++++ DATASET RECORDS

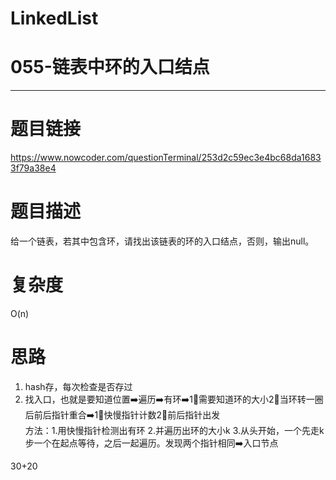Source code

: # LinkedList
# 055-链表中环的入口结点
-----------
# 题目链接
https://www.nowcoder.com/questionTerminal/253d2c59ec3e4bc68da16833f79a38e4

# 题目描述
给一个链表，若其中包含环，请找出该链表的环的入口结点，否则，输出null。

# 复杂度
O(n)

# 思路
1. hash存，每次检查是否存过
2. 找入口，也就是要知道位置➡️遍历➡️有环➡️1⃣️需要知道环的大小2⃣️当环转一圈后前后指针重合➡️1⃣️快慢指针计数2⃣️前后指针出发  
方法：1.用快慢指针检测出有环 2.并遍历出环的大小k 3.从头开始，一个先走k步一个在起点等待，之后一起遍历。发现两个指针相同➡️入口节点

30+20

++++++++

* **ACTION ITEM**: Output each record exactly as it appears, but not the pictures.

* **RESULT OF THIS EXERCISE**:
Source code

: # LinkedList
# 055-链表中环的入口结点
-----------
# 题目链接
https://www.nowcoder.com/questionTerminal/253d2c59ec3e4bc68da16833f79a38e4

# 题目描述
给一个链表，若其中包含环，请找出该链表的环的入口结点，否则，输出null。

# 复杂度
O(n)

# 思路
1. hash存，每次检查是否存过
2. 找入口，也就是要知道位置➡️遍历➡️有环➡️1⃣️需要知道环的大小2⃣️当环转一圈后前后指针重合➡️1⃣️快慢指针计数2⃣️前后指针出发  
方法：1.用快慢指针检测出有环 2.并遍历出环的大小k 3.从头开始，一个先走k步一个在起点等待，之后一起遍历。发现两个指针相同➡️入口节点

30+20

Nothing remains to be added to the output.